Plus it's an unusual record, I think, for people. It was a blast to make. One day, all first or second takes. I was eight months pregnant while I was singing. It's just an incredible opportunity to work in that context because always leading groups is limiting to a certain degree. You can learn so much by being led. Especially by someone like Paul.

All About Jazz: How did this record get off the ground?

RM: What happened was he was playing with [bassist] Larry [Grenadier] at The Village Vanguard early last year, 2005.

AAJ: With The Electric Be-Bop Band?

RM: No, it was the 2000 + 1 project—[saxophonist] Chris Potter, Larry, [pianist] Masabumi Kikuchi, and Paul. So he said to Larry, "Do you think Rebecca would do a record with me without a chordal player?

AAJ: That's the big difference, to my ear, between the other records I have by you and this one.

RM: Yeah, yeah. So I called Larry while I was on my way to a session in Brooklyn or something, and he said, "Paul wants to do a record with you. Paul is truly one of the first musicians I ever heard live in New York City with his trio with [saxophonist] Joe Lovano and [guitarist] Bill Frisell. It really touched me so much and so deeply. I have so many memories about that time period anyway, in New York. Coming to New York...

AAJ: When was that? Mid-'80s?

RM: No. Early '90s. 1990 or 1991. And then I worked with [guitarist] Kurt [Rosenwinkel] in Once Blue and Kurt was working with Paul then in The Electric Be-Bop Band. Then [guitarist] Steve Cardenas ended up in The Electric Be-Bop Band and Larry, of course, worked with Paul at different times. Actually Larry worked with Paul for the first time with [keyboardist] Larry Goldings on this great trio record he did with Paul called Awareness (Warner Bros., 1996).

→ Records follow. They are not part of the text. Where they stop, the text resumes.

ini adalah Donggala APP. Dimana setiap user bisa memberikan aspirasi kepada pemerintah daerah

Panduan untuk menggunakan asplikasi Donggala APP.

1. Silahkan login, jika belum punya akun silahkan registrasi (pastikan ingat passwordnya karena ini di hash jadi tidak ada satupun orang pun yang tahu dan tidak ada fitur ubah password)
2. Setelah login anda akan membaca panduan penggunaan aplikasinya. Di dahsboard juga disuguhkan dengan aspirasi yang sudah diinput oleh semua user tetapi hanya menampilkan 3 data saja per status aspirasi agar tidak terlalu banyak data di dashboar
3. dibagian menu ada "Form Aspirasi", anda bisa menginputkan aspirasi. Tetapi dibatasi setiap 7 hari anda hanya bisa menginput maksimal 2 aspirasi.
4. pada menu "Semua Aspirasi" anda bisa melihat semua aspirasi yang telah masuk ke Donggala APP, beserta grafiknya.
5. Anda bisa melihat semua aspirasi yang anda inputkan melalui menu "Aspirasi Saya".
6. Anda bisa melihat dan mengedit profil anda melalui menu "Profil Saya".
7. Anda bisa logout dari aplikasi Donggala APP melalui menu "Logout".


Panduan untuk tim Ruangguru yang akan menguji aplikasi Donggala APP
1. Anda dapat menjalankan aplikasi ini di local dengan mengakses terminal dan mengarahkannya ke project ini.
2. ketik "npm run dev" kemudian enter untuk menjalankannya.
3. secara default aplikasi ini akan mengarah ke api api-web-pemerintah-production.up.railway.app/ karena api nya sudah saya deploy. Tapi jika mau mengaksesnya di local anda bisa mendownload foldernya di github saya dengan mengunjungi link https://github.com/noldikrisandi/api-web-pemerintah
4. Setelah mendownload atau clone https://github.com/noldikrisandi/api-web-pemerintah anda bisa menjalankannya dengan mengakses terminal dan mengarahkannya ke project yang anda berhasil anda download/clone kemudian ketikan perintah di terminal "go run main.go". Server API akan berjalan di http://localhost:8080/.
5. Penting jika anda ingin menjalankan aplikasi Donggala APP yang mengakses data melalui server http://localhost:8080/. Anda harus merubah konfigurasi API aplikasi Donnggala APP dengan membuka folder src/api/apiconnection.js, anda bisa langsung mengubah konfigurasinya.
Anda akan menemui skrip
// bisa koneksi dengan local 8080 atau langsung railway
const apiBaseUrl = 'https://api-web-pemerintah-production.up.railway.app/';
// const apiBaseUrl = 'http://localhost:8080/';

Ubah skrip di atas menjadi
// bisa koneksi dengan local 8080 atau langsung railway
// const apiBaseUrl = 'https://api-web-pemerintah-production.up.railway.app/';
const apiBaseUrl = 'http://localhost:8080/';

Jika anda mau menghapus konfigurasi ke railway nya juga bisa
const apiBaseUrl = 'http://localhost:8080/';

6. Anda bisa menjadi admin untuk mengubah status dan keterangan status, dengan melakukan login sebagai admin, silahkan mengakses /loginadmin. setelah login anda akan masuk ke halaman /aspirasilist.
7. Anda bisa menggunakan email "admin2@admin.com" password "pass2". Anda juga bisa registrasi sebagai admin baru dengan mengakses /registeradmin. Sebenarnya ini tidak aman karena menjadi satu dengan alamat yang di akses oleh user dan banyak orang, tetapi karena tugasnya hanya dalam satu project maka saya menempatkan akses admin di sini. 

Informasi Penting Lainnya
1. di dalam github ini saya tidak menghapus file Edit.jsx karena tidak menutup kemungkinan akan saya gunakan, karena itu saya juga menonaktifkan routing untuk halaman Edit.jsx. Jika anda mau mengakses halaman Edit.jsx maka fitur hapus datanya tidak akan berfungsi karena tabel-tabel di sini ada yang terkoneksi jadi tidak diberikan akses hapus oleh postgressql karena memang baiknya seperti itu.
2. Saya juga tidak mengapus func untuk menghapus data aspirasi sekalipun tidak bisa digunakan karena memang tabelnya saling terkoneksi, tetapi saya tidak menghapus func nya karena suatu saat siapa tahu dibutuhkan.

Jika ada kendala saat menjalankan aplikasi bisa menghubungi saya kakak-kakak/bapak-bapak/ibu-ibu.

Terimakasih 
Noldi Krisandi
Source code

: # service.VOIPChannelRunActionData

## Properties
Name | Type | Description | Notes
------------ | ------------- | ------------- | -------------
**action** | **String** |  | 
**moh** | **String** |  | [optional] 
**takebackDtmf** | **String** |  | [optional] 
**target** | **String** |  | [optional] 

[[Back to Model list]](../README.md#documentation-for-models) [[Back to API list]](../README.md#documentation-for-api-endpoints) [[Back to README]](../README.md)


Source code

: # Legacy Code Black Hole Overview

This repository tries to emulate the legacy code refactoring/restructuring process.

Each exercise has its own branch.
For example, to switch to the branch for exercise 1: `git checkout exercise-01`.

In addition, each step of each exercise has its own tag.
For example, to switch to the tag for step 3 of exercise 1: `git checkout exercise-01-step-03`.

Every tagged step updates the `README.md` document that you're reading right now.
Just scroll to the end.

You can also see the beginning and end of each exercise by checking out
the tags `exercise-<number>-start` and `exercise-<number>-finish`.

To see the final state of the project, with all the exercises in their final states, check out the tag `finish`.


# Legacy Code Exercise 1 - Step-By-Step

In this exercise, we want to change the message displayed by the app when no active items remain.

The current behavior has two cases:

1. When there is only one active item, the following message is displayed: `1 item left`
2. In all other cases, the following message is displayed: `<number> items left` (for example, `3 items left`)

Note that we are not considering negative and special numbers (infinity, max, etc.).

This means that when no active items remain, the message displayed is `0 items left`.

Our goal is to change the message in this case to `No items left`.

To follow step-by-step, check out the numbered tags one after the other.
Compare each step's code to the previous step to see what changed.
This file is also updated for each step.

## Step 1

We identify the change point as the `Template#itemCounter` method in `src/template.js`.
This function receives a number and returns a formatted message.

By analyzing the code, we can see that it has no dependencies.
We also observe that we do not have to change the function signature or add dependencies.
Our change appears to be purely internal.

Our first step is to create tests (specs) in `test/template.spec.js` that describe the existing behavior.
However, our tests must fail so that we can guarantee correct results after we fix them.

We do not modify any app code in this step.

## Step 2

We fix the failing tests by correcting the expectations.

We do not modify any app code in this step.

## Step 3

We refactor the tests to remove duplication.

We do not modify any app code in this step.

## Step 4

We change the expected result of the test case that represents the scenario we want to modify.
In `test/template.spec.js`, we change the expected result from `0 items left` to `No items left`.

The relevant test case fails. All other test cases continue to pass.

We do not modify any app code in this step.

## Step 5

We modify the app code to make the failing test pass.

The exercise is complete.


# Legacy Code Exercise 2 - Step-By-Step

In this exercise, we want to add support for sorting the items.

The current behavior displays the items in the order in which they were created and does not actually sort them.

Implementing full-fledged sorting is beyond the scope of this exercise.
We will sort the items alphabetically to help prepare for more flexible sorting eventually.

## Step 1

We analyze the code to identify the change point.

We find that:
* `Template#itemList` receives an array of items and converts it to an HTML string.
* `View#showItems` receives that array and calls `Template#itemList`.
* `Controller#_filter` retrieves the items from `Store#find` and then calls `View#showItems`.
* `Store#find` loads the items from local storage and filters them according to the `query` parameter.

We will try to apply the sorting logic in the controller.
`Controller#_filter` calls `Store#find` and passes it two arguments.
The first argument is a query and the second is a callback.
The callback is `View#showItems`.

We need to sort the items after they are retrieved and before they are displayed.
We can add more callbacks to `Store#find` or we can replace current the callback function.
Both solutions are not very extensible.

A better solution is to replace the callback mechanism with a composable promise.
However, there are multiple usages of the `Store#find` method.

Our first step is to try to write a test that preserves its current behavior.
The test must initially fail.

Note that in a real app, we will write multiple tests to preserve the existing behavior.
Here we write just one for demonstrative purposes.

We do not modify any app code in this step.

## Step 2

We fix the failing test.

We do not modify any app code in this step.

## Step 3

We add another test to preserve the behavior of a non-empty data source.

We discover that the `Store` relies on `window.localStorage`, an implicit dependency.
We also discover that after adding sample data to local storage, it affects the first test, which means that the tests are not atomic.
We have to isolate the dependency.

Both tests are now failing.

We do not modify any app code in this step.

AAJ: Wow. I haven't heard of that. So just the two Larrys and Paul?

RM: Yeah. It's incredible. It's Larry Goldings' compositions on piano. That was the first time I think that Larry Grenadier worked with Paul. And then in 2000 he did Trio 2000 + 1 (Winter&Winter). So, anyway, I was thrilled just to be asked as a singer for a project like this. Again, it was another great education in learning new songs; such was Middlehope. You know—the process of discovering singers and songs. I just really love interpreting songs so much.

AAJ: The Middlehope record was your date so I assume you chose the material for it?

RM: Yeah

AAJ: Who chose the tunes you sang on Paradox of Continuity? Did you pick them?

RM: Yeah. One of the great things about Paul leading is that he leads but he's very open. He lets you choose takes, he lets you choose songs. It's really incredible. In fact when I showed up to the session he said, "Okay—what arrangement do you want to do Rebecca? I said, "What do you mean? [laughs]. What arrangement?

AAJ: So, you had chosen the tunes ahead of time and told him what they were and then you just got together and he asked you how you wanted to arrange them?

RM: Yeah. Well, he threw out some ideas, which we did. He chose "You're Getting To Be A Habit With Me. He chose a couple others; I forget which. But he let me bring stuff in like "Brother Can You Spare A Dime?

AAJ: That's my favorite.

RM: I love that one too. And I brought "In A Shanty In Old Shanty Town and "How Long Has This Been Going On I think, and "Tea For Two as a ballad, which I discovered through Blossom Dearie. She does an unbelievable version of that song as a ballad with Ray Brown, I think, on bass.

AAJ: Just Ray on bass and Blossom singing?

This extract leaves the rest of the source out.